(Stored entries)
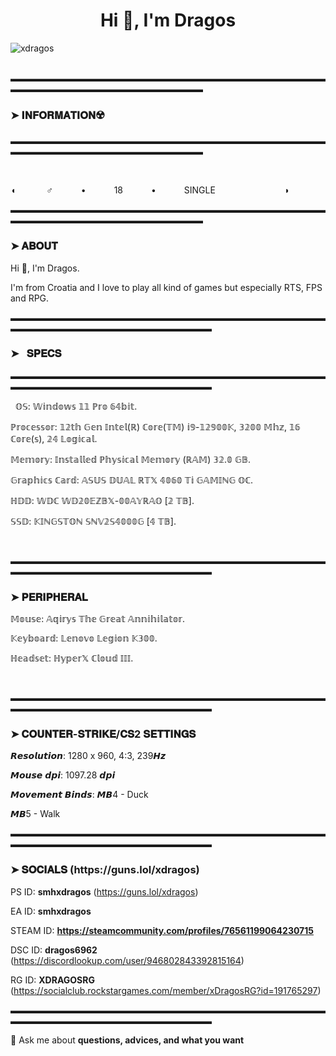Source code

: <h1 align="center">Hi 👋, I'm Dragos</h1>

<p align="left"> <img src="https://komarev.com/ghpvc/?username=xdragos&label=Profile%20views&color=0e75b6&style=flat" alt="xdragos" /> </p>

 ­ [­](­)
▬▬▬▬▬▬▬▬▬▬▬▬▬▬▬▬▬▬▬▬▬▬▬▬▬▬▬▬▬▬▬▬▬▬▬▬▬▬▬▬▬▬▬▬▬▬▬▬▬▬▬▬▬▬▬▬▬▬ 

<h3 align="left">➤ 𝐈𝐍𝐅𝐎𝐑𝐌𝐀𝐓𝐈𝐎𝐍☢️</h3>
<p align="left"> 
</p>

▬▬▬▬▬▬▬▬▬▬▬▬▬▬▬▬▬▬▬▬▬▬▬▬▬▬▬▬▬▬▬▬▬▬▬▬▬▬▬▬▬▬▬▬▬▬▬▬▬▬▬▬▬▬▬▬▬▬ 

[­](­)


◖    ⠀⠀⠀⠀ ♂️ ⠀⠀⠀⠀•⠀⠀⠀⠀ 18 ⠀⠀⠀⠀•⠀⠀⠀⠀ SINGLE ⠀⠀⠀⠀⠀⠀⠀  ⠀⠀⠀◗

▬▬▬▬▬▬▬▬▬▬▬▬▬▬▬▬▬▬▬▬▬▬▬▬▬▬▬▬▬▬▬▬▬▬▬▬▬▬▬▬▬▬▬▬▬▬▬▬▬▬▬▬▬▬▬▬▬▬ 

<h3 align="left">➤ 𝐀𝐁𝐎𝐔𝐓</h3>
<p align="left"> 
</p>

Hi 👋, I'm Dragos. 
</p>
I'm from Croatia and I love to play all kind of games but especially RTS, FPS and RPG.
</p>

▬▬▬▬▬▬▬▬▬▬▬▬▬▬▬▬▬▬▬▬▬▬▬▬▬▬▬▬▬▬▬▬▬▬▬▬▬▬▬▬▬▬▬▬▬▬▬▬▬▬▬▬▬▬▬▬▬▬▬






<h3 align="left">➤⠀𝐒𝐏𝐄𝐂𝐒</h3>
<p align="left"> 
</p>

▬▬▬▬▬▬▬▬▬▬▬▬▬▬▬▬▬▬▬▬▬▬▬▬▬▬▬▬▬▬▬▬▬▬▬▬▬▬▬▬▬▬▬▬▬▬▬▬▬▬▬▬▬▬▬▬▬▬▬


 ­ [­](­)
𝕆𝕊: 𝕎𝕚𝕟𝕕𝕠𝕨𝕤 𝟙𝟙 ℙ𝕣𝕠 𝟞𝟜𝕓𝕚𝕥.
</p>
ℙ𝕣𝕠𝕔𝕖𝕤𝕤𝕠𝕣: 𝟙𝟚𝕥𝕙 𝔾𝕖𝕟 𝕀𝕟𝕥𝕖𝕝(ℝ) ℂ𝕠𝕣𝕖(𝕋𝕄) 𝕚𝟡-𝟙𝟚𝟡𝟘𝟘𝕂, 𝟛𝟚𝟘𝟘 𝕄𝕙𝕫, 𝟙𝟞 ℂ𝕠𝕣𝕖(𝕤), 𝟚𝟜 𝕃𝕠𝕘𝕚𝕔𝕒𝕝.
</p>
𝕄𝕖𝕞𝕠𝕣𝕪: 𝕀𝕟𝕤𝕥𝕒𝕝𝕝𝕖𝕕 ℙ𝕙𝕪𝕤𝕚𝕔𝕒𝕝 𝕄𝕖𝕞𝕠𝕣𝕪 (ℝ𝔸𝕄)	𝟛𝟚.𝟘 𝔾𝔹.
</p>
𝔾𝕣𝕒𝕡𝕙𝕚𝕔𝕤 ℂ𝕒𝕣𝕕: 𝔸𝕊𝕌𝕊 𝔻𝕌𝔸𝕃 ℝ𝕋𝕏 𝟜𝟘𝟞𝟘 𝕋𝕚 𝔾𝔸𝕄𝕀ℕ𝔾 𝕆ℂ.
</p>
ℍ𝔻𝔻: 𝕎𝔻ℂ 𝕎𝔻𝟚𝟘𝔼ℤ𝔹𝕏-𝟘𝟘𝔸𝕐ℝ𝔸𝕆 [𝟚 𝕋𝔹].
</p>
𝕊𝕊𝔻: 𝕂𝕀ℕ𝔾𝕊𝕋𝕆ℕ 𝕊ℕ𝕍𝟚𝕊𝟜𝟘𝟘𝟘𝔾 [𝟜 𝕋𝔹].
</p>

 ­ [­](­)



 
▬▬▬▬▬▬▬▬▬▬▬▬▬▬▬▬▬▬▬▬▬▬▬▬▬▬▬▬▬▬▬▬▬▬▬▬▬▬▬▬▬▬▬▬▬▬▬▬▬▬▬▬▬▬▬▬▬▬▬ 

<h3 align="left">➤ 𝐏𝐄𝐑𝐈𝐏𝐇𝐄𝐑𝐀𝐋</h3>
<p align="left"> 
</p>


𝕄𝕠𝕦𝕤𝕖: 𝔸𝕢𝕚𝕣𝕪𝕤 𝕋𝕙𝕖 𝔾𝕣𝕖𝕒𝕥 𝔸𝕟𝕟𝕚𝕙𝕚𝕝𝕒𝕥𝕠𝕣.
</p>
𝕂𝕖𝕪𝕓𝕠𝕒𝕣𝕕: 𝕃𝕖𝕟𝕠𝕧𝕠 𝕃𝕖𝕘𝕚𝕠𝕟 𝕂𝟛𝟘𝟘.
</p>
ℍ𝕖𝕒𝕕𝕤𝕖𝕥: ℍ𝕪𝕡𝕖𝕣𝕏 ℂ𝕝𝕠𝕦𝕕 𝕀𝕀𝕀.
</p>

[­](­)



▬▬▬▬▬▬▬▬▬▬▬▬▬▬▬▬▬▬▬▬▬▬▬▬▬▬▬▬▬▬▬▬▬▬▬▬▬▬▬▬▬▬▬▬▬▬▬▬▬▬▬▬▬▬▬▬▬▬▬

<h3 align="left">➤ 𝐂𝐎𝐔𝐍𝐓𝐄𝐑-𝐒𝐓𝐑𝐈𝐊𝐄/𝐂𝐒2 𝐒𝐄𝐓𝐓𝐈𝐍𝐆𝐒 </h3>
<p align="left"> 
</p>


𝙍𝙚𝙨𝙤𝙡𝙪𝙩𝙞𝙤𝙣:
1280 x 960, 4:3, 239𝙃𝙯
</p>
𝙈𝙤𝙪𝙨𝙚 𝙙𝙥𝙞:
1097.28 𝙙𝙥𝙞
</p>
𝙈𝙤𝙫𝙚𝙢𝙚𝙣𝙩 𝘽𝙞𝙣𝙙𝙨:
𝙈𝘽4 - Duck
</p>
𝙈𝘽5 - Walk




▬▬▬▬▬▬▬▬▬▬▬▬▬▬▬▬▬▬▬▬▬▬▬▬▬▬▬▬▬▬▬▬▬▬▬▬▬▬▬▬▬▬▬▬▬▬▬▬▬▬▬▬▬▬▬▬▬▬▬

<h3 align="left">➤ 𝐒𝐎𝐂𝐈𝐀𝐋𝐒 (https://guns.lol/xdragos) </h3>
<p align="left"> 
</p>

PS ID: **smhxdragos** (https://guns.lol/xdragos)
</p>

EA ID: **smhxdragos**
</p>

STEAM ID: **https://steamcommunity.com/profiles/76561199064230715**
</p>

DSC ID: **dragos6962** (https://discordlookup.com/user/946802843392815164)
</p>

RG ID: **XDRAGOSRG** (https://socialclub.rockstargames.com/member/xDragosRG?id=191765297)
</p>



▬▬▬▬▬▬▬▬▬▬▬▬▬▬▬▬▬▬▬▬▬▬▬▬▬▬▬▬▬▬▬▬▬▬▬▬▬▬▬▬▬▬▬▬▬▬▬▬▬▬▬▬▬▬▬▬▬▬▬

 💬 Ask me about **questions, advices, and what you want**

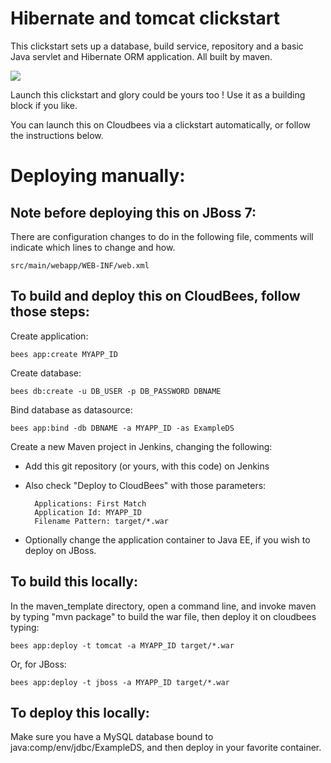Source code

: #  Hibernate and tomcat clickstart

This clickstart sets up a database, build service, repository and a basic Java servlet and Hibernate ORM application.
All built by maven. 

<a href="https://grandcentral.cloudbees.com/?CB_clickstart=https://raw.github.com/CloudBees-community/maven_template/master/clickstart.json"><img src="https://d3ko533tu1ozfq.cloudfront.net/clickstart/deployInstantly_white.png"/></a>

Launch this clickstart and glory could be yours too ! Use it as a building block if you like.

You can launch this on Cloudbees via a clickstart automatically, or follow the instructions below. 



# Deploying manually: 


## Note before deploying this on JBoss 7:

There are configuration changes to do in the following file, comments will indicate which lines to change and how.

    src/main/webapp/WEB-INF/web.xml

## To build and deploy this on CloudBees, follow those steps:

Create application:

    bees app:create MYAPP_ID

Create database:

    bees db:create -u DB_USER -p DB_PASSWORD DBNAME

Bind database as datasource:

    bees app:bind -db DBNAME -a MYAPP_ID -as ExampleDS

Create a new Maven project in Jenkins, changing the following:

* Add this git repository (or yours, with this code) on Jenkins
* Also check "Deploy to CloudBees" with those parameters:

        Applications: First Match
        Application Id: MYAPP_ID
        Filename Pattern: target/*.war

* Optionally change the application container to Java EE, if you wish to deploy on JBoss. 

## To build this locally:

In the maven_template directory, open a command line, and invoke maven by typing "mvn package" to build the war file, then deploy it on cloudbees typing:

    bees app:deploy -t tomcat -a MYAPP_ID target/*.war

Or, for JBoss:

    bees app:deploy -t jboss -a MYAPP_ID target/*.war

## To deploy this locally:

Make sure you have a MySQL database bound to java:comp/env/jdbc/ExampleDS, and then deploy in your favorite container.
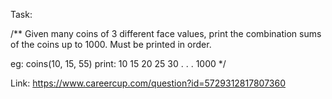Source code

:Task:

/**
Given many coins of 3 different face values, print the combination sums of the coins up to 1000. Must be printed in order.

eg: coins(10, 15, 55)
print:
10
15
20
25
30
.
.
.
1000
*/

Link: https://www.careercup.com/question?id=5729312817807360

(Work to complete): I'd like the lines above from the one with "bees app:bind -db" up to and including the one with "## To build this" copied exactly, with no other lines.

(Solution to the problem):
    bees app:bind -db DBNAME -a MYAPP_ID -as ExampleDS

Create a new Maven project in Jenkins, changing the following:

* Add this git repository (or yours, with this code) on Jenkins
* Also check "Deploy to CloudBees" with those parameters:

        Applications: First Match
        Application Id: MYAPP_ID
        Filename Pattern: target/*.war

* Optionally change the application container to Java EE, if you wish to deploy on JBoss. 

## To build this locally:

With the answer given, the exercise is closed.